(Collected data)

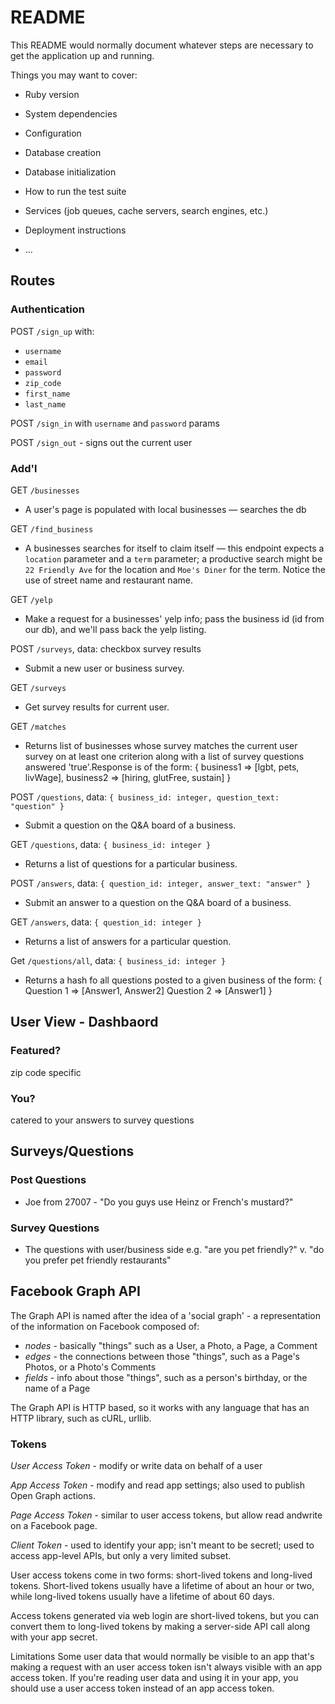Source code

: # README

This README would normally document whatever steps are necessary to get the
application up and running.

Things you may want to cover:

* Ruby version

* System dependencies

* Configuration

* Database creation

* Database initialization

* How to run the test suite

* Services (job queues, cache servers, search engines, etc.)

* Deployment instructions

* ...

## Routes

### Authentication

POST `/sign_up` with:
- `username`
- `email`
- `password`
- `zip_code`
- `first_name`
- `last_name`

POST `/sign_in` with `username` and `password` params

POST `/sign_out` - signs out the current user


### Add'l

GET `/businesses`

- A user's page is populated with local businesses — searches the db

GET `/find_business`

- A businesses searches for itself to claim itself — this endpoint expects a `location` parameter and a `term` parameter; a productive search might be `22 Friendly Ave` for the location and `Moe's Diner` for the term. Notice the use of street name and restaurant name.

GET `/yelp`

- Make a request for a businesses' yelp info; pass the business id (id from our db), and we'll pass back the yelp listing.

POST `/surveys`, data: checkbox survey results

- Submit a new user or business survey.

GET `/surveys`

- Get survey results for current user.

GET `/matches`

- Returns list of businesses whose survey matches the current user survey on at least one criterion along with a list of survey questions answered 'true'.Response is of the form:
{ business1 => [lgbt, pets, livWage], business2 => [hiring, glutFree, sustain] }

POST `/questions`, data: `{ business_id: integer, question_text: "question" }`
- Submit a question on the Q&A board of a business.

GET `/questions`, data: `{ business_id: integer }`

- Returns a list of questions for a particular business.

POST `/answers`, data: `{ question_id: integer, answer_text: "answer" }`

- Submit an answer to a question on the Q&A board of a business.

GET `/answers`, data: `{ question_id: integer }`

- Returns a list of answers for a particular question.

Get `/questions/all`, data: `{ business_id: integer }`

- Returns a hash fo all questions posted to a given business of the form:
{ Question 1 => [Answer1, Answer2]
  Question 2 => [Answer1] }

## User View - Dashbaord

### Featured?

zip code specific

### You?

catered to your answers to survey questions

## Surveys/Questions

### Post Questions

- Joe from 27007 - "Do you guys use Heinz or French's mustard?"

### Survey Questions

- The questions with user/business side e.g. "are you pet friendly?" v. "do you prefer pet friendly restaurants"

## Facebook Graph API

The Graph API is named after the idea of a 'social graph' - a representation of the information on Facebook composed of:

- *nodes* - basically "things" such as a User, a Photo, a Page, a Comment
- *edges* - the connections between those "things", such as a Page's Photos, or a Photo's Comments
- *fields* - info about those "things", such as a person's birthday, or the name of a Page

The Graph API is HTTP based, so it works with any language that has an HTTP library, such as cURL, urllib.


### Tokens

*User Access Token* - modify or write data on behalf of a user

*App Access Token* - modify and read app settings; also used to publish Open Graph actions.

*Page Access Token* - similar to user access tokens, but allow read andwrite on a Facebook page.

*Client Token* -  used to identify your app; isn't meant to be secretl; used to access app-level APIs, but only a very limited subset.

User access tokens come in two forms: short-lived tokens and long-lived tokens. Short-lived tokens usually have a lifetime of about an hour or two, while long-lived tokens usually have a lifetime of about 60 days.

Access tokens generated via web login are short-lived tokens, but you can convert them to long-lived tokens by making a server-side API call along with your app secret.

Limitations
Some user data that would normally be visible to an app that's making a request with an user access token isn't always visible with an app access token. If you're reading user data and using it in your app, you should use a user access token instead of an app access token.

WORK TASK » Since only the text is wanted, repeat all the records above exactly and omit the pictures.

PROBLEM SOLUTION »
Source code

: # README

This README would normally document whatever steps are necessary to get the
application up and running.

Things you may want to cover:

* Ruby version

* System dependencies

* Configuration

* Database creation

* Database initialization

* How to run the test suite

* Services (job queues, cache servers, search engines, etc.)

* Deployment instructions

* ...

## Routes

### Authentication

POST `/sign_up` with:
- `username`
- `email`
- `password`
- `zip_code`
- `first_name`
- `last_name`

POST `/sign_in` with `username` and `password` params

POST `/sign_out` - signs out the current user


### Add'l

GET `/businesses`

- A user's page is populated with local businesses — searches the db

GET `/find_business`

- A businesses searches for itself to claim itself — this endpoint expects a `location` parameter and a `term` parameter; a productive search might be `22 Friendly Ave` for the location and `Moe's Diner` for the term. Notice the use of street name and restaurant name.

GET `/yelp`

- Make a request for a businesses' yelp info; pass the business id (id from our db), and we'll pass back the yelp listing.

POST `/surveys`, data: checkbox survey results

- Submit a new user or business survey.

GET `/surveys`

- Get survey results for current user.

GET `/matches`

- Returns list of businesses whose survey matches the current user survey on at least one criterion along with a list of survey questions answered 'true'.Response is of the form:
{ business1 => [lgbt, pets, livWage], business2 => [hiring, glutFree, sustain] }

POST `/questions`, data: `{ business_id: integer, question_text: "question" }`
- Submit a question on the Q&A board of a business.

GET `/questions`, data: `{ business_id: integer }`

- Returns a list of questions for a particular business.

POST `/answers`, data: `{ question_id: integer, answer_text: "answer" }`

- Submit an answer to a question on the Q&A board of a business.

GET `/answers`, data: `{ question_id: integer }`

- Returns a list of answers for a particular question.

Get `/questions/all`, data: `{ business_id: integer }`

- Returns a hash fo all questions posted to a given business of the form:
{ Question 1 => [Answer1, Answer2]
  Question 2 => [Answer1] }

## User View - Dashbaord

### Featured?

zip code specific

### You?

catered to your answers to survey questions

## Surveys/Questions

### Post Questions

- Joe from 27007 - "Do you guys use Heinz or French's mustard?"

### Survey Questions

- The questions with user/business side e.g. "are you pet friendly?" v. "do you prefer pet friendly restaurants"

## Facebook Graph API

The Graph API is named after the idea of a 'social graph' - a representation of the information on Facebook composed of:

- *nodes* - basically "things" such as a User, a Photo, a Page, a Comment
- *edges* - the connections between those "things", such as a Page's Photos, or a Photo's Comments
- *fields* - info about those "things", such as a person's birthday, or the name of a Page

The Graph API is HTTP based, so it works with any language that has an HTTP library, such as cURL, urllib.


### Tokens

*User Access Token* - modify or write data on behalf of a user

*App Access Token* - modify and read app settings; also used to publish Open Graph actions.

*Page Access Token* - similar to user access tokens, but allow read andwrite on a Facebook page.

*Client Token* -  used to identify your app; isn't meant to be secretl; used to access app-level APIs, but only a very limited subset.

User access tokens come in two forms: short-lived tokens and long-lived tokens. Short-lived tokens usually have a lifetime of about an hour or two, while long-lived tokens usually have a lifetime of about 60 days.

Access tokens generated via web login are short-lived tokens, but you can convert them to long-lived tokens by making a server-side API call along with your app secret.

Limitations
Some user data that would normally be visible to an app that's making a request with an user access token isn't always visible with an app access token. If you're reading user data and using it in your app, you should use a user access token instead of an app access token.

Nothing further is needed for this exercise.